The company (ticker: EBAY) is cutting about 500 jobs, it said Tuesday in a regulatory filing after the close of trading. The company said the move was driven by the macroeconomic situation and its focus on select categories, which are growing quicker than the rest of its business. 

“This shift gives us additional space to invest and create new roles in high-potential areas—new technologies, customer innovations and key markets—and to continue to adapt and flex with the changing macro, e-commerce, and technology landscape,” CEO Jamie Iannone said in a message to employees. 

Shares of eBay were down 0.7% in premarket trading on Wednesday. 

The muted move comes in contrast to video-conferencing company
Zoom Video Communications
(ZM), which closed up nearly 10% on Tuesday after saying it would cut about 15% of its staff, or around 1,300 people. 

Tech stocks have generally reacted positively to recent announcements of layoffs, with deeper cuts getting a bigger reaction.

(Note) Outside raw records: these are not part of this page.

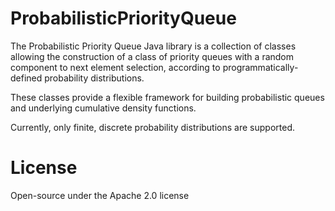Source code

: # ProbabilisticPriorityQueue
The Probabilistic Priority Queue Java library is a collection of classes allowing the construction of a class of priority queues with a random component to next element selection, according to programmatically-defined probability distributions. 

These classes provide a flexible framework for building probabilistic queues and underlying cumulative density functions.

Currently, only finite, discrete probability distributions are supported.

# License
Open-source under the Apache 2.0 license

Online furniture retailer
Wayfair
(W) has risen more than 40% since saying it would lay off about 10% of its global staff. Stock in crypto exchange
Coinbase
(COIN) has nearly doubled in the past month after it announced nearly 20% of its employees would be cut. 

Lower spending is a problem for eBay after a surge in activity during the Covid-19 pandemic. It is expected to report a fall in active buyers to around 133 million for the end of 2022 in its fourth-quarter report later this month, down from 147 million at the same time last year, according to FactSet.